Yeah, the exchange between the dispatcher and Zimmerman is a matter of public record, but even there I would have put something like "according to 911 recordings released by police".
But who knows? Maybe all that stuff is old school these days.
X_Digger
(18,585 posts)Reading that article, there's no doubt (to my mind, at least) that what we're reading is Zimmerman's account.
"That is the account Zimmerman gave police"
"Zimmerman has not spoken publicly about what happened, but that night, February 26, and in later meetings he described and re-enacted for police what he says happened."
"In his version of events, he had"
"reached for his mobile phone, he told police."

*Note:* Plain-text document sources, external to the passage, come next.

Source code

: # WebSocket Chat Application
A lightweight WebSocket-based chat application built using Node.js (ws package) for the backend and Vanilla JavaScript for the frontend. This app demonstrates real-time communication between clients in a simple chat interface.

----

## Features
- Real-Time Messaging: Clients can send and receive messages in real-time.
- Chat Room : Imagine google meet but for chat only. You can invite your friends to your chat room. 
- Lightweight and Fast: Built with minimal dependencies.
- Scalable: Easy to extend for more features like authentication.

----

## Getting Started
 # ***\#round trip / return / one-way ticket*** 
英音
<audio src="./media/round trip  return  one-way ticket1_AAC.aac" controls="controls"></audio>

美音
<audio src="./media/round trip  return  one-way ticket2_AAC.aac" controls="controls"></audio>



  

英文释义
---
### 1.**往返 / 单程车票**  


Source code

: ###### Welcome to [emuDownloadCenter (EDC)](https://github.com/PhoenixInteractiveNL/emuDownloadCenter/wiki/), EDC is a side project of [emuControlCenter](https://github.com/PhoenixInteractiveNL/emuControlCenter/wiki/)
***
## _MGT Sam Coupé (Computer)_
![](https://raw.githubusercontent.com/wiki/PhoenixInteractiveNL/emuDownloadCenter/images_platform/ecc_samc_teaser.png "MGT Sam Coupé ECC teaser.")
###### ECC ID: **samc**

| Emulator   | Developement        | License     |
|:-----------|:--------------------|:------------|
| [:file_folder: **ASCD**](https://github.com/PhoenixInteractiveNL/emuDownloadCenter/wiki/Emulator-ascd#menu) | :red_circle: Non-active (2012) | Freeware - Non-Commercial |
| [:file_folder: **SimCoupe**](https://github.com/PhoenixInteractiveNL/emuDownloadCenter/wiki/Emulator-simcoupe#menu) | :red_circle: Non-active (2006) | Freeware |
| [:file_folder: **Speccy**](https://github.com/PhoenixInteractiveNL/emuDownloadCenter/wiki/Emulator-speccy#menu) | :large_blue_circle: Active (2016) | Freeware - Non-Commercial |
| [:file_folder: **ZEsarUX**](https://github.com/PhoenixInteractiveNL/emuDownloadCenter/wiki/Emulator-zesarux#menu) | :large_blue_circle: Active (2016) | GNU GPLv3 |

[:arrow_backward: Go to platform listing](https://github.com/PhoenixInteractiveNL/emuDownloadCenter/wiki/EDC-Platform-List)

"head into the sidewalk, he told police."
deutsey
(20,166 posts)I was commenting on what was posted above.
I'll look over the link you posted, but if it's clearly stating the information is coming from Zimmerman and from police (the marijuana, etc.), then that's what you're supposed to do as a journalist. Although to avoid confusion, it should be clearly stated that what follows is Zimmerman's or the police's account. And it wouldn't hurt to say, "Zimmerman's account contradicts claims by the legal team representing Martin's family, who allege blah blah blah." Or something like that.
X_Digger
(18,585 posts)But I wouldn't expect every sentence to be attributed. Not when it's being told in a narrative.
Maybe I'm just giving the journalist a break, or I read way too much DU.
deutsey
(20,166 posts)However, you're right...it is sloppy in places (how does the reporter know Zimmerman got medical treatment the next day?), and it wouldn't have hurt to do what my journalism professor said and be repetitive in attributing sources. I agree that to have an attribution before or after every sentence would be silly, but sprinkling them throughout the article (especially toward the end) may have helped avoid confusion.
Just my opinion, fwiw.
X_Digger
(18,585 posts)In any case, I agree, it could have been clearer.
grasswire
(50,130 posts)Thanks for the heads up.
DonCoquixote
(13,616 posts)Do not forget, this was the same GOP drag that did all it could to destory Alan Grayson.